Negli ultimi sei anni sono stati persi 8500 docenti universitari. Questa è la denuncia del presidente del Consiglio nazionale universitario (Cun) Andrea Lenzi che ieri, durante un convegno alla Sapienza di Roma, ha descritto uno degli effetti derivanti dall’applicazione della riforma Gelmini negli atenei italiani. Il numero degli insegnanti è giunto ormai al minimo storico: dai 20 mila professori ordinari nel 2006, oggi lavorano nelle aule universitarie 14.500, il 27% in meno. Dal 2008 gli associati sono passati da 19 mila a 16 mila (-16%). Quanto ai ricercatori, messi su un binario morto dalla riforma Gelmini, sono 22.462.

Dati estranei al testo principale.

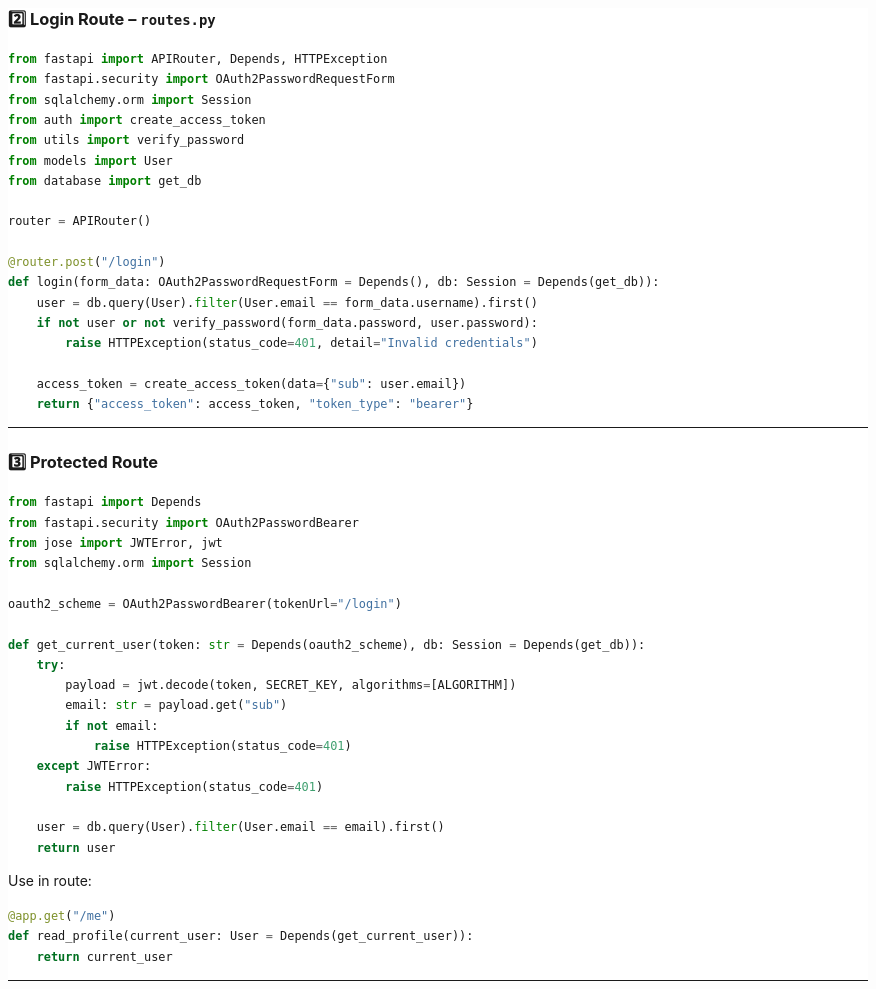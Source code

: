 
### 2️⃣ Login Route – `routes.py`

```python
from fastapi import APIRouter, Depends, HTTPException
from fastapi.security import OAuth2PasswordRequestForm
from sqlalchemy.orm import Session
from auth import create_access_token
from utils import verify_password
from models import User
from database import get_db

router = APIRouter()

@router.post("/login")
def login(form_data: OAuth2PasswordRequestForm = Depends(), db: Session = Depends(get_db)):
    user = db.query(User).filter(User.email == form_data.username).first()
    if not user or not verify_password(form_data.password, user.password):
        raise HTTPException(status_code=401, detail="Invalid credentials")

    access_token = create_access_token(data={"sub": user.email})
    return {"access_token": access_token, "token_type": "bearer"}
```

---

### 3️⃣ Protected Route

```python
from fastapi import Depends
from fastapi.security import OAuth2PasswordBearer
from jose import JWTError, jwt
from sqlalchemy.orm import Session

oauth2_scheme = OAuth2PasswordBearer(tokenUrl="/login")

def get_current_user(token: str = Depends(oauth2_scheme), db: Session = Depends(get_db)):
    try:
        payload = jwt.decode(token, SECRET_KEY, algorithms=[ALGORITHM])
        email: str = payload.get("sub")
        if not email:
            raise HTTPException(status_code=401)
    except JWTError:
        raise HTTPException(status_code=401)

    user = db.query(User).filter(User.email == email).first()
    return user
```

Use in route:

```python
@app.get("/me")
def read_profile(current_user: User = Depends(get_current_user)):
    return current_user
```

---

L’Agenzia nazionale per la valutazione della ricerca universitaria (Anvur) sta ultimando la valutazione delle abilitazioni nazionali per professori associati e ordinari. Al momento, comunica il Cun, sulle 36.367 domande giunte da ricercatori e precari per professori associati sono stati abilitati in 15.502, il 42,6%, e su 16.038 domande per professori ordinari sono stati abilitati 6.960 associati, il 43,4%. L’intero processo è ancora al palo per la semplice ragione che mancano i fondi per procedere al bando dei concorsi locali (altro regalo di una «riforma» che avrebbe voluto istituire selezioni «meritocratiche» quando in realtà affida alle corporazioni universitarie lo stesso ruolo decisionale nella spartizione dei posti. Il Cun chiede al prossimo governo di «reperire le risorse per il reclutamento».